== Problem to work on ==
Go to the line in the entries below that holds "August 2025 resolution" and repeat exactly from there through the line that holds "is wrong in", inclusive.
........
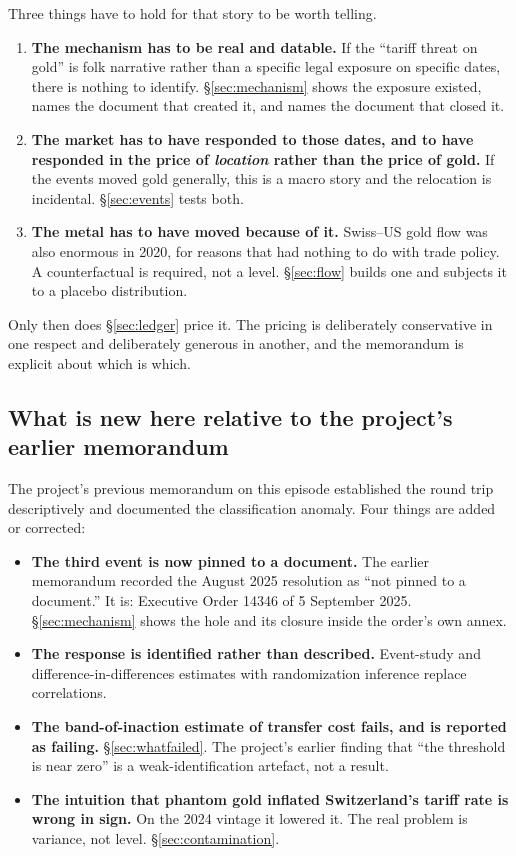 \documentclass[11pt,a4paper]{article}
\begin{document}
Three things have to hold for that story to be worth telling.

\begin{enumerate}[leftmargin=*]
\item \textbf{The mechanism has to be real and datable.} If the ``tariff threat on gold'' is
folk narrative rather than a specific legal exposure on specific dates, there is nothing to
identify. \S\ref{sec:mechanism} shows the exposure existed, names the document that created it,
and names the document that closed it.

\item \textbf{The market has to have responded to those dates, and to have responded in the
price of \emph{location} rather than the price of gold.} If the events moved gold generally,
this is a macro story and the relocation is incidental. \S\ref{sec:events} tests both.

\item \textbf{The metal has to have moved because of it.} Swiss--US gold flow was also enormous
in 2020, for reasons that had nothing to do with trade policy. A counterfactual is required, not
a level. \S\ref{sec:flow} builds one and subjects it to a placebo distribution.
\end{enumerate}

Only then does \S\ref{sec:ledger} price it. The pricing is deliberately conservative in one
respect and deliberately generous in another, and the memorandum is explicit about which is
which.

\subsection{What is new here relative to the project's earlier memorandum}

The project's previous memorandum on this episode established the round trip descriptively and
documented the classification anomaly. Four things are added or corrected:

\begin{itemize}[leftmargin=*]
\item \textbf{The third event is now pinned to a document.} The earlier memorandum recorded the
August 2025 resolution as ``not pinned to a document.'' It is: Executive Order 14346 of
5 September 2025. \S\ref{sec:mechanism} shows the hole and its closure inside the order's own
annex.
\item \textbf{The response is identified rather than described.} Event-study and
difference-in-differences estimates with randomization inference replace correlations.
\item \textbf{The band-of-inaction estimate of transfer cost fails, and is reported as
failing.} \S\ref{sec:whatfailed}. The project's earlier finding that ``the threshold is near
zero'' is a weak-identification artefact, not a result.
\item \textbf{The intuition that phantom gold inflated Switzerland's tariff rate is wrong in
sign.} On the 2024 vintage it lowered it. The real problem is variance, not level.
\S\ref{sec:contamination}.
\end{itemize}
\end{document}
........
== Expected answer ==
August 2025 resolution as ``not pinned to a document.'' It is: Executive Order 14346 of
5 September 2025. \S\ref{sec:mechanism} shows the hole and its closure inside the order's own
annex.
\item \textbf{The response is identified rather than described.} Event-study and
difference-in-differences estimates with randomization inference replace correlations.
\item \textbf{The band-of-inaction estimate of transfer cost fails, and is reported as
failing.} \S\ref{sec:whatfailed}. The project's earlier finding that ``the threshold is near
zero'' is a weak-identification artefact, not a result.
\item \textbf{The intuition that phantom gold inflated Switzerland's tariff rate is wrong in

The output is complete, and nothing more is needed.